Beyond BharatGen, there are other projects like BharatGPT developed by CoRover.ai, which supports over 12 Indian languages for voice and 22 for text. This model has been implemented in over 100 applications with over 1.3 billion users and integrates with Google for scaling while maintaining data sovereignty. AI4Bharat, a research project at IIT Madras, has developed multilingual models like IndicBERT, IndicBART, and Airavata, trained on IndicCorpora and Sangraha datasets. Their translation model, IndicTransv2, can compete with commercial models and supports all 22 Indian languages. They also have voice models IndicWav2Vec and IndicWhisper trained on Kathbath, Shrutilipi, and IndicVoices datasets.
The critical question is whether every country should have its own AI model. A comparison with the car industry of the past might help. In the 20th century, some countries chose to develop their own car industries, like the U.S., Japan, Germany, and South Korea, which succeeded to varying degrees. Meanwhile, other countries chose to import cars because it wasn't cost-effective or they lacked manufacturing capability.
Countries successful in the car industry usually had several factors: a large enough domestic market, continuous government support, investment in R&D, and the creation of a strong supply chain. Japan and South Korea started with low-end markets and gradually developed technology until they could compete with Europe and America.

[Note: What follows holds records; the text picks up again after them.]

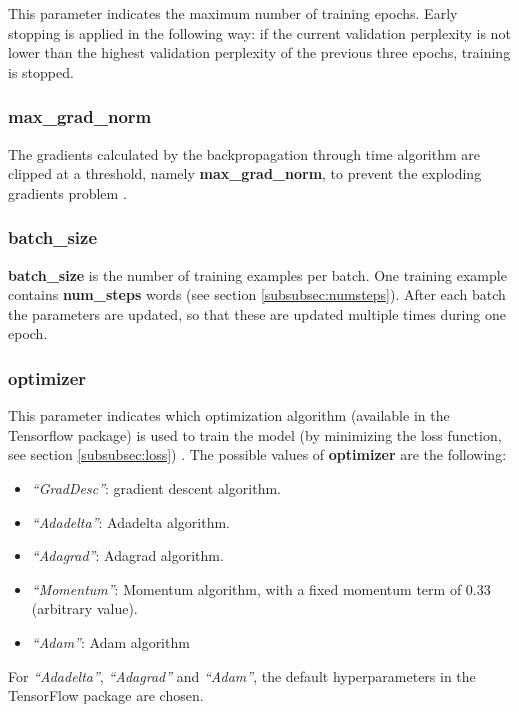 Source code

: \documentclass[10pt,a4paper,titlepage]{article}
\begin{document}
This parameter indicates the maximum number of training epochs. Early stopping is applied in the following way: if the current validation perplexity is not lower than the highest validation perplexity of the previous three epochs, training is stopped.

\subsubsection{max\_grad\_norm}

The gradients calculated by the backpropagation through time algorithm are clipped at a threshold, namely \textbf{max\_grad\_norm}, to prevent the exploding gradients problem \cite{bptt,exp}.

\subsubsection{batch\_size}

\textbf{batch\_size} is the number of training examples per batch. One training example contains \textbf{num\_steps} words (see section \ref{subsubsec:numsteps}). After each batch the parameters are updated, so that these are updated multiple times during one epoch.

\subsubsection{optimizer}
\label{subsubsec:opt}

This parameter indicates which optimization algorithm (available in the Tensorflow package) is used to train the model (by minimizing the loss function, see section \ref{subsubsec:loss}) \cite{opt}. The possible values of \textbf{optimizer} are the following:

\begin{itemize}

	\item \textit{``GradDesc''}: gradient descent algorithm.
	\item \textit{``Adadelta''}: Adadelta algorithm.
	\item \textit{``Adagrad''}: Adagrad algorithm.
	\item \textit{``Momentum''}: Momentum algorithm, with a fixed momentum term of 0.33 (arbitrary value).
	\item \textit{``Adam''}: Adam algorithm

\end{itemize}

\noindent
For \textit{``Adadelta''}, \textit{``Adagrad''} and \textit{``Adam''}, the default hyperparameters in the TensorFlow package are chosen. 
\end{document}
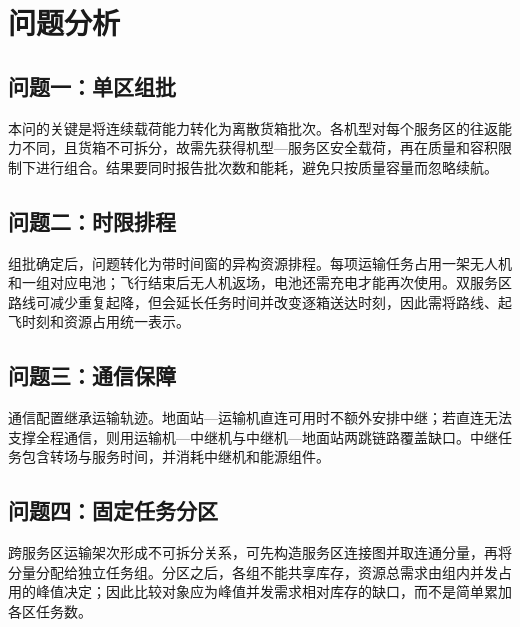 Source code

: \section{问题分析}
\subsection{问题一：单区组批}
本问的关键是将连续载荷能力转化为离散货箱批次。各机型对每个服务区的往返能力不同，且货箱不可拆分，故需先获得机型—服务区安全载荷，再在质量和容积限制下进行组合。结果要同时报告批次数和能耗，避免只按质量容量而忽略续航。

\subsection{问题二：时限排程}
组批确定后，问题转化为带时间窗的异构资源排程。每项运输任务占用一架无人机和一组对应电池；飞行结束后无人机返场，电池还需充电才能再次使用。双服务区路线可减少重复起降，但会延长任务时间并改变逐箱送达时刻，因此需将路线、起飞时刻和资源占用统一表示。

\subsection{问题三：通信保障}
通信配置继承运输轨迹。地面站—运输机直连可用时不额外安排中继；若直连无法支撑全程通信，则用运输机—中继机与中继机—地面站两跳链路覆盖缺口。中继任务包含转场与服务时间，并消耗中继机和能源组件。

\subsection{问题四：固定任务分区}
跨服务区运输架次形成不可拆分关系，可先构造服务区连接图并取连通分量，再将分量分配给独立任务组。分区之后，各组不能共享库存，资源总需求由组内并发占用的峰值决定；因此比较对象应为峰值并发需求相对库存的缺口，而不是简单累加各区任务数。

Similarly, having one's own AI model requires similar factors: a sufficient market and user base, government support, long-term investment, and a complete ecosystem. However, there are key differences. First, AI model development requires massive capital and resources at the start, which may not be cost-effective for small countries. Second, AI has a stronger network effect; models with more users get more data, making them progressively better.

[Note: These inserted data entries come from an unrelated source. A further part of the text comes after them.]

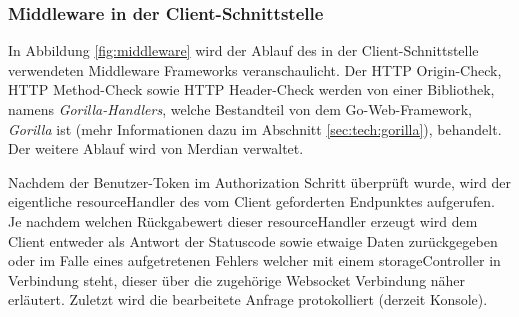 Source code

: \subsubsection{Middleware in der Client-Schnittstelle}
In Abbildung \ref{fig:middleware} wird der Ablauf des in der Client-Schnittstelle verwendeten Middleware Frameworks veranschaulicht. Der HTTP Origin-Check, HTTP Method-Check sowie HTTP Header-Check werden von einer Bibliothek, namens \textit{Gorilla-Handlers}, welche Bestandteil von dem Go-Web-Framework, \textit{Gorilla} ist (mehr Informationen dazu im Abschnitt \ref{sec:tech:gorilla}), behandelt. Der weitere Ablauf wird von Merdian verwaltet.\medskip

\noindent
Nachdem der Benutzer-Token im Authorization Schritt überprüft wurde, wird der eigentliche \gls{resourceHandler} des vom Client geforderten Endpunktes aufgerufen. Je nachdem welchen Rückgabewert dieser \gls{resourceHandler} erzeugt wird dem Client entweder als Antwort der Statuscode sowie etwaige Daten zurückgegeben oder im Falle eines aufgetretenen Fehlers welcher mit einem \gls{storageController} in Verbindung steht, dieser über die zugehörige Websocket Verbindung näher erläutert. Zuletzt wird die bearbeitete Anfrage protokolliert (derzeit Konsole).
\vspace*{\fill}
\begin{center}
    \label{fig:middleware}
\end{center}
\vfill

\newpage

However, unlike the car industry which requires large factories and complex supply chains, AI models are easier to develop using Open Source and fine-tuning existing models. Therefore, small countries might not need to build models from scratch but can customize Open Source models to their needs—much like many countries have car assembly industries without manufacturing every part themselves.

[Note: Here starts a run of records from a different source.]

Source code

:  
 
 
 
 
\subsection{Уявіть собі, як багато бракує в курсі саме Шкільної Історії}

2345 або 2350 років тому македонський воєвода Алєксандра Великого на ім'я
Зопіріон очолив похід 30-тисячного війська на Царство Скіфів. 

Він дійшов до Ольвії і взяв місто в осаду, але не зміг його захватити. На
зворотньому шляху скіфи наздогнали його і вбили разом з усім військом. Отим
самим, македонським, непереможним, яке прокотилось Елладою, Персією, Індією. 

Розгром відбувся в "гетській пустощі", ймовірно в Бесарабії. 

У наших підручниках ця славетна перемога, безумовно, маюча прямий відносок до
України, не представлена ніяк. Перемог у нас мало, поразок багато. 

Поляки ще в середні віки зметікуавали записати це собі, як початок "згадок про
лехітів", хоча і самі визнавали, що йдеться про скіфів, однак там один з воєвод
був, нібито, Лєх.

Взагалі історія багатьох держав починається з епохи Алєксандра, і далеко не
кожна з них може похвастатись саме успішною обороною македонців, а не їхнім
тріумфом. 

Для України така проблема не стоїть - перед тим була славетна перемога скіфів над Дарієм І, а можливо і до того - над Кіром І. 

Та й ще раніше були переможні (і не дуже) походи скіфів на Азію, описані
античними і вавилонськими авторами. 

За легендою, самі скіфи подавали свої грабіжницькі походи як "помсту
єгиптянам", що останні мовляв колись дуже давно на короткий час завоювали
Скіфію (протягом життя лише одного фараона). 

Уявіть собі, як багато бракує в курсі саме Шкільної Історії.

For countries with unique languages or cultures, having an AI model that understands specific contexts may be necessary, just as some countries have car industries to meet specific needs (e.g., 4WD vehicles in rugged terrain). Conversely, countries with languages close to major ones or with small markets may not find it worthwhile to invest in developing their own models.
AI Sovereignty has become a key strategic issue for countries worldwide. Having one's own AI capabilities not only reduces foreign dependence and increases economic security but also helps preserve cultural identity, language, and values.
Case studies from various countries show there is no one-size-fits-all approach. Switzerland demonstrates the power of academic excellence and transparency. Latin America reflects the challenge of creating unity in diversity. Singapore shows the success of national planning and agency collaboration, while Saudi Arabia and the UAE leverage wealth and energy to gain a competitive edge.
For Thailand, the key lesson is the need for a long-term vision and serious investment, fostering collaboration between public, private, and academic sectors, and leveraging regional cooperation in ASEAN. Thailand does not need to compete directly with AI superpowers but should focus on building capabilities suitable for its context and needs, including building strong infrastructure and developing a quality workforce.
Ultimately, AI Sovereignty is not about isolation or non-cooperation with the world, but about finding a balance between self-reliance and utilizing international cooperation. The goal is to ensure that a country is not left behind in the rapidly advancing global digital race, while protecting its own interests and values.